Task item: Here the requirement is to repeat every record exactly, in full.

::::::::::

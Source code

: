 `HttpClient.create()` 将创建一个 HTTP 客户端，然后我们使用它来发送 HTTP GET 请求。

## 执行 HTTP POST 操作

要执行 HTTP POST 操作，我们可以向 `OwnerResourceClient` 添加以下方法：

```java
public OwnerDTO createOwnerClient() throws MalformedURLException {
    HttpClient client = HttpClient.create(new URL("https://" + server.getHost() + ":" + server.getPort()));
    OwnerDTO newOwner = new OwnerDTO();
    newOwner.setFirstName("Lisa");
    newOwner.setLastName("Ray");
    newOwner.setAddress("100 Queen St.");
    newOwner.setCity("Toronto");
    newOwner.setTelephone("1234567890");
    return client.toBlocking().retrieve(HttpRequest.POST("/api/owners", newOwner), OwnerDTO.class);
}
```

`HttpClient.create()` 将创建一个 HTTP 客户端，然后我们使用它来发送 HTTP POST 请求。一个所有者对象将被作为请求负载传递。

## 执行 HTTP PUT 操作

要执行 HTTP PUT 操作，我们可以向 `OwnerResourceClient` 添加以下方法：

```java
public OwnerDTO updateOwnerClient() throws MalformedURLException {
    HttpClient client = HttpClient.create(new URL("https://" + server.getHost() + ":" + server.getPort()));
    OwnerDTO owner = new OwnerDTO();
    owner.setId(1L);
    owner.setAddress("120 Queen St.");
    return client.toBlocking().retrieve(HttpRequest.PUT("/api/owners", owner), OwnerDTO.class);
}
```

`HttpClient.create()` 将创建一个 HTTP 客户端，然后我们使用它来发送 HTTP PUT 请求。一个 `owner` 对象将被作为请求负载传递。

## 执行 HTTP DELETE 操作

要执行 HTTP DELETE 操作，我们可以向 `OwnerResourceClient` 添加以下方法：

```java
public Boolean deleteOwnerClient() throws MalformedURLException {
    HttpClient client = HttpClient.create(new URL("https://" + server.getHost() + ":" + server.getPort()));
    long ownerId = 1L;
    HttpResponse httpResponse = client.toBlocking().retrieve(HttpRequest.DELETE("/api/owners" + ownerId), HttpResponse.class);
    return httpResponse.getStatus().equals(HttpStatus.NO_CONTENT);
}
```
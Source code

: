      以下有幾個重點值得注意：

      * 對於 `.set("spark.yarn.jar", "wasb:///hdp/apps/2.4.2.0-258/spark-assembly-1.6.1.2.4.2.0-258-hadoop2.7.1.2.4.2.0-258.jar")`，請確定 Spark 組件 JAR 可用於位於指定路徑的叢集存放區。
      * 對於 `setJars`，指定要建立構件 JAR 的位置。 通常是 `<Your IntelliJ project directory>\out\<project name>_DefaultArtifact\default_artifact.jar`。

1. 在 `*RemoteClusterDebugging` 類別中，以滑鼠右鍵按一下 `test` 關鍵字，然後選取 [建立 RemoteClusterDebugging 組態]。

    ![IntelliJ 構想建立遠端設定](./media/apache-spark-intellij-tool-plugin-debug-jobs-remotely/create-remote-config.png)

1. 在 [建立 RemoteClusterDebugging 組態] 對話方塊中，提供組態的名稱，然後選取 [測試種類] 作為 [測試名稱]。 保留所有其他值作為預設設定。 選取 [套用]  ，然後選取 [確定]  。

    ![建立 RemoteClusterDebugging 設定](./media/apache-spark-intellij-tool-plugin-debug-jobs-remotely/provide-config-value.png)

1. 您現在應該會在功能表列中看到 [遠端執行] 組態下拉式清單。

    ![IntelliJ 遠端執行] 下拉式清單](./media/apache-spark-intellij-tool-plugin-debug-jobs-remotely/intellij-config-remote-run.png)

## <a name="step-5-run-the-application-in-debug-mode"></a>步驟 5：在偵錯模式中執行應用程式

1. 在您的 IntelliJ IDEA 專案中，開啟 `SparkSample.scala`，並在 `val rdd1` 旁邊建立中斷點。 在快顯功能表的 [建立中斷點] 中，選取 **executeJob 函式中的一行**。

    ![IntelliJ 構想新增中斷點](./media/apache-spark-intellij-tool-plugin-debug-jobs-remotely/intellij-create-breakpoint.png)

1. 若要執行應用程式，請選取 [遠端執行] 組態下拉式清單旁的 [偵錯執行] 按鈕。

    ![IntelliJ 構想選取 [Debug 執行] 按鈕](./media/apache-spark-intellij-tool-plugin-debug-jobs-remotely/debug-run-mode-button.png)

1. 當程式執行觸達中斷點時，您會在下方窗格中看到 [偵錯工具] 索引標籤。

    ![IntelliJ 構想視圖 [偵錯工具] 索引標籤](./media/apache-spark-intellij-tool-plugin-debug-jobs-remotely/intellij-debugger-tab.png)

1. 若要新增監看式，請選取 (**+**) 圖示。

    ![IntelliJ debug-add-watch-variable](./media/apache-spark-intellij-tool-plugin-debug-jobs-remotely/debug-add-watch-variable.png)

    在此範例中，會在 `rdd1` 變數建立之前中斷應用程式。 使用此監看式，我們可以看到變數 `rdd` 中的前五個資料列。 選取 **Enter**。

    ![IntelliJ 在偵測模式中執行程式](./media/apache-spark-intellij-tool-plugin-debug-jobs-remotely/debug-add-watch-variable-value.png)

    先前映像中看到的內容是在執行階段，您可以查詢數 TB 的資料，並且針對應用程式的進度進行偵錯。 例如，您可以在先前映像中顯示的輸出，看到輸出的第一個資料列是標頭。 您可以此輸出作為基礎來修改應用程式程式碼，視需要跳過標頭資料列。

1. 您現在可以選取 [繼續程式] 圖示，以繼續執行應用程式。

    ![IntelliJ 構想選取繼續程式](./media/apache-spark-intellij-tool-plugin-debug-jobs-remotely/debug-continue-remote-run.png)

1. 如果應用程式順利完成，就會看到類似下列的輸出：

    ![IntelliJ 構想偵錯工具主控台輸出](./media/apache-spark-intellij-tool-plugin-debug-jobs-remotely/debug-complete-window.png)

::::::::::

Expected answer:
Source code

: `HttpClient.create()` 将创建一个 HTTP 客户端，然后我们使用它来发送 HTTP GET 请求。

## 执行 HTTP POST 操作

要执行 HTTP POST 操作，我们可以向 `OwnerResourceClient` 添加以下方法：

```java
public OwnerDTO createOwnerClient() throws MalformedURLException {
    HttpClient client = HttpClient.create(new URL("https://" + server.getHost() + ":" + server.getPort()));
    OwnerDTO newOwner = new OwnerDTO();
    newOwner.setFirstName("Lisa");
    newOwner.setLastName("Ray");
    newOwner.setAddress("100 Queen St.");
    newOwner.setCity("Toronto");
    newOwner.setTelephone("1234567890");
    return client.toBlocking().retrieve(HttpRequest.POST("/api/owners", newOwner), OwnerDTO.class);
}
```

`HttpClient.create()` 将创建一个 HTTP 客户端，然后我们使用它来发送 HTTP POST 请求。一个所有者对象将被作为请求负载传递。

## 执行 HTTP PUT 操作

要执行 HTTP PUT 操作，我们可以向 `OwnerResourceClient` 添加以下方法：

```java
public OwnerDTO updateOwnerClient() throws MalformedURLException {
    HttpClient client = HttpClient.create(new URL("https://" + server.getHost() + ":" + server.getPort()));
    OwnerDTO owner = new OwnerDTO();
    owner.setId(1L);
    owner.setAddress("120 Queen St.");
    return client.toBlocking().retrieve(HttpRequest.PUT("/api/owners", owner), OwnerDTO.class);
}
```

`HttpClient.create()` 将创建一个 HTTP 客户端，然后我们使用它来发送 HTTP PUT 请求。一个 `owner` 对象将被作为请求负载传递。

## 执行 HTTP DELETE 操作

要执行 HTTP DELETE 操作，我们可以向 `OwnerResourceClient` 添加以下方法：

```java
public Boolean deleteOwnerClient() throws MalformedURLException {
    HttpClient client = HttpClient.create(new URL("https://" + server.getHost() + ":" + server.getPort()));
    long ownerId = 1L;
    HttpResponse httpResponse = client.toBlocking().retrieve(HttpRequest.DELETE("/api/owners" + ownerId), HttpResponse.class);
    return httpResponse.getStatus().equals(HttpStatus.NO_CONTENT);
}
```
Source code

:      以下有幾個重點值得注意：

      * 對於 `.set("spark.yarn.jar", "wasb:///hdp/apps/2.4.2.0-258/spark-assembly-1.6.1.2.4.2.0-258-hadoop2.7.1.2.4.2.0-258.jar")`，請確定 Spark 組件 JAR 可用於位於指定路徑的叢集存放區。
      * 對於 `setJars`，指定要建立構件 JAR 的位置。 通常是 `<Your IntelliJ project directory>\out\<project name>_DefaultArtifact\default_artifact.jar`。

1. 在 `*RemoteClusterDebugging` 類別中，以滑鼠右鍵按一下 `test` 關鍵字，然後選取 [建立 RemoteClusterDebugging 組態]。

    ![IntelliJ 構想建立遠端設定](./media/apache-spark-intellij-tool-plugin-debug-jobs-remotely/create-remote-config.png)

1. 在 [建立 RemoteClusterDebugging 組態] 對話方塊中，提供組態的名稱，然後選取 [測試種類] 作為 [測試名稱]。 保留所有其他值作為預設設定。 選取 [套用]  ，然後選取 [確定]  。

    ![建立 RemoteClusterDebugging 設定](./media/apache-spark-intellij-tool-plugin-debug-jobs-remotely/provide-config-value.png)

1. 您現在應該會在功能表列中看到 [遠端執行] 組態下拉式清單。

    ![IntelliJ 遠端執行] 下拉式清單](./media/apache-spark-intellij-tool-plugin-debug-jobs-remotely/intellij-config-remote-run.png)

## <a name="step-5-run-the-application-in-debug-mode"></a>步驟 5：在偵錯模式中執行應用程式

1. 在您的 IntelliJ IDEA 專案中，開啟 `SparkSample.scala`，並在 `val rdd1` 旁邊建立中斷點。 在快顯功能表的 [建立中斷點] 中，選取 **executeJob 函式中的一行**。

    ![IntelliJ 構想新增中斷點](./media/apache-spark-intellij-tool-plugin-debug-jobs-remotely/intellij-create-breakpoint.png)

1. 若要執行應用程式，請選取 [遠端執行] 組態下拉式清單旁的 [偵錯執行] 按鈕。

    ![IntelliJ 構想選取 [Debug 執行] 按鈕](./media/apache-spark-intellij-tool-plugin-debug-jobs-remotely/debug-run-mode-button.png)

1. 當程式執行觸達中斷點時，您會在下方窗格中看到 [偵錯工具] 索引標籤。

    ![IntelliJ 構想視圖 [偵錯工具] 索引標籤](./media/apache-spark-intellij-tool-plugin-debug-jobs-remotely/intellij-debugger-tab.png)

1. 若要新增監看式，請選取 (**+**) 圖示。

    ![IntelliJ debug-add-watch-variable](./media/apache-spark-intellij-tool-plugin-debug-jobs-remotely/debug-add-watch-variable.png)

    在此範例中，會在 `rdd1` 變數建立之前中斷應用程式。 使用此監看式，我們可以看到變數 `rdd` 中的前五個資料列。 選取 **Enter**。

    ![IntelliJ 在偵測模式中執行程式](./media/apache-spark-intellij-tool-plugin-debug-jobs-remotely/debug-add-watch-variable-value.png)

    先前映像中看到的內容是在執行階段，您可以查詢數 TB 的資料，並且針對應用程式的進度進行偵錯。 例如，您可以在先前映像中顯示的輸出，看到輸出的第一個資料列是標頭。 您可以此輸出作為基礎來修改應用程式程式碼，視需要跳過標頭資料列。

1. 您現在可以選取 [繼續程式] 圖示，以繼續執行應用程式。

    ![IntelliJ 構想選取繼續程式](./media/apache-spark-intellij-tool-plugin-debug-jobs-remotely/debug-continue-remote-run.png)

1. 如果應用程式順利完成，就會看到類似下列的輸出：

    ![IntelliJ 構想偵錯工具主控台輸出](./media/apache-spark-intellij-tool-plugin-debug-jobs-remotely/debug-complete-window.png)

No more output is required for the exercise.